Think Beyond the Holidays

Jesus said, “I do always those things that please him” (Jn.8:29). This started early on in his life as the boy Jesus travels with his mother and Joseph to Jerusalem in order to fulfill the days (Luke 2:41ff). Jews were bound by law to observe several special events throughout the year. Faithful adherents to Judaism would descend upon Jerusalem three times a year in order to do what was expected of them. They traveled from far and wide on these “holidays” to worship and offer sacrifices as prescribed by Jehovah. Faithful members of the Jewish family did far more than worship or sacrifice on holidays or special occasions alone.

The Hebrews writer stated that, “Jesus obtained a more excellent ministry, by how much also he is the mediator of a better covenant, which was established upon better promises” (Hebrews 8:6). The active covenant today is just better than the old one. There are no regulations on an exact geographical location to go in order to worship God (John 4:20-24). He simply desires that His family meet weekly (Acts 20:7; 1 Cor.16:1-2) and “as they go”, spread the good news about Jesus (Mark 16:15).

So much time and energy are put into our holidays. It is often within the confines of a packed schedule of travel and family reunion around the holidays that God gets a passing glimpse from those who normally do not have any time for Him in their life. It is often around Easter and Christmas when Christ gets some recognition beyond a fleeting thought. Many will make an effort to join the saints for a worship service once or twice a year. These holiday worshippers are more than welcome, and we appreciate their interest in spiritual matters. Brethren should be thinking of ways to maximize their impact on such people within the short time they have to spend with them.

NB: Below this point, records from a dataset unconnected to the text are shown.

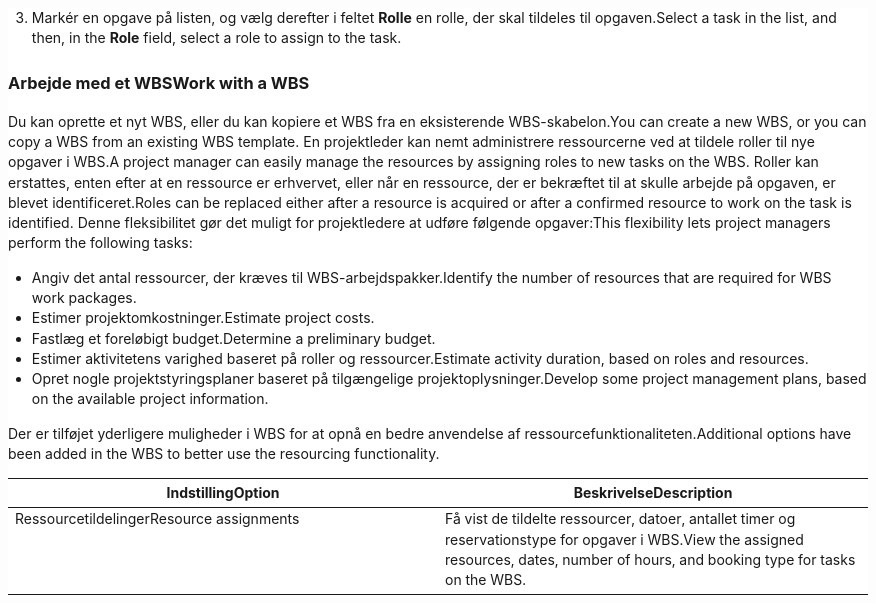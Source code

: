 3. <span data-ttu-id="da392-316">Markér en opgave på listen, og vælg derefter i feltet **Rolle** en rolle, der skal tildeles til opgaven.</span><span class="sxs-lookup"><span data-stu-id="da392-316">Select a task in the list, and then, in the **Role** field, select a role to assign to the task.</span></span>

### <a name="work-with-a-wbs"></a><span data-ttu-id="da392-317">Arbejde med et WBS</span><span class="sxs-lookup"><span data-stu-id="da392-317">Work with a WBS</span></span>

<span data-ttu-id="da392-318">Du kan oprette et nyt WBS, eller du kan kopiere et WBS fra en eksisterende WBS-skabelon.</span><span class="sxs-lookup"><span data-stu-id="da392-318">You can create a new WBS, or you can copy a WBS from an existing WBS template.</span></span> <span data-ttu-id="da392-319">En projektleder kan nemt administrere ressourcerne ved at tildele roller til nye opgaver i WBS.</span><span class="sxs-lookup"><span data-stu-id="da392-319">A project manager can easily manage the resources by assigning roles to new tasks on the WBS.</span></span> <span data-ttu-id="da392-320">Roller kan erstattes, enten efter at en ressource er erhvervet, eller når en ressource, der er bekræftet til at skulle arbejde på opgaven, er blevet identificeret.</span><span class="sxs-lookup"><span data-stu-id="da392-320">Roles can be replaced either after a resource is acquired or after a confirmed resource to work on the task is identified.</span></span> <span data-ttu-id="da392-321">Denne fleksibilitet gør det muligt for projektledere at udføre følgende opgaver:</span><span class="sxs-lookup"><span data-stu-id="da392-321">This flexibility lets project managers perform the following tasks:</span></span>

- <span data-ttu-id="da392-322">Angiv det antal ressourcer, der kræves til WBS-arbejdspakker.</span><span class="sxs-lookup"><span data-stu-id="da392-322">Identify the number of resources that are required for WBS work packages.</span></span>
- <span data-ttu-id="da392-323">Estimer projektomkostninger.</span><span class="sxs-lookup"><span data-stu-id="da392-323">Estimate project costs.</span></span>
- <span data-ttu-id="da392-324">Fastlæg et foreløbigt budget.</span><span class="sxs-lookup"><span data-stu-id="da392-324">Determine a preliminary budget.</span></span>
- <span data-ttu-id="da392-325">Estimer aktivitetens varighed baseret på roller og ressourcer.</span><span class="sxs-lookup"><span data-stu-id="da392-325">Estimate activity duration, based on roles and resources.</span></span>
- <span data-ttu-id="da392-326">Opret nogle projektstyringsplaner baseret på tilgængelige projektoplysninger.</span><span class="sxs-lookup"><span data-stu-id="da392-326">Develop some project management plans, based on the available project information.</span></span>

<span data-ttu-id="da392-327">Der er tilføjet yderligere muligheder i WBS for at opnå en bedre anvendelse af ressourcefunktionaliteten.</span><span class="sxs-lookup"><span data-stu-id="da392-327">Additional options have been added in the WBS to better use the resourcing functionality.</span></span>

<table>
<colgroup>
<col width="50%" />
<col width="50%" />
</colgroup>
<thead>
<tr class="header">
<th><span data-ttu-id="da392-328">Indstilling</span><span class="sxs-lookup"><span data-stu-id="da392-328">Option</span></span></th>
<th><span data-ttu-id="da392-329">Beskrivelse</span><span class="sxs-lookup"><span data-stu-id="da392-329">Description</span></span></th>
</tr>
</thead>
<tbody>
<tr class="odd">
<td><span data-ttu-id="da392-330">Ressourcetildelinger</span><span class="sxs-lookup"><span data-stu-id="da392-330">Resource assignments</span></span></td>
<td><span data-ttu-id="da392-331">Få vist de tildelte ressourcer, datoer, antallet timer og reservationstype for opgaver i WBS.</span><span class="sxs-lookup"><span data-stu-id="da392-331">View the assigned resources, dates, number of hours, and booking type for tasks on the WBS.</span></span></td>
</tr>
<tr class="even">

Jesus was seen entering into the synagogue, “as was His custom to do” (Luke 4:16). Jesus was no holiday only worshipper. The first and great commandment is to love the Lord thy God with all thy heart, and with all thy soul, and with all thy mind (Matthew 22:37). This requires daily dedication (Luke 9:23). Look, lives aren’t summed up in holidays. The eternal destiny of untold billions will be determined by their attitude toward spiritual matters. Christmas and Easter attendance will not foster a saving relationship with the savior. The Lord must come first regardless whether one has a fuzzy wuzzy holiday feeling or not. The love of Christ controls us (2 Cor.5:14) in devoting our all to him, and not just glimpses of convenience to salve a weary conscience.

Folks must think beyond the holidays. Get back to an everyday religion and an everyday faith. Jesus never traveled far from the place of His birth (70 miles), but the trek that had the greatest impact on the world was no holiday for Jesus. It was about 2,000 feet from where Jesus stood trial to the place of the skull. Do you know about the time Jesus traveled? It was that trip that bruised His heel but crushed the serpents’ head. It was that trip that secured our eternal redemption. Think beyond the holidays to that time Jesus traveled. Think about eternity- Jesus did!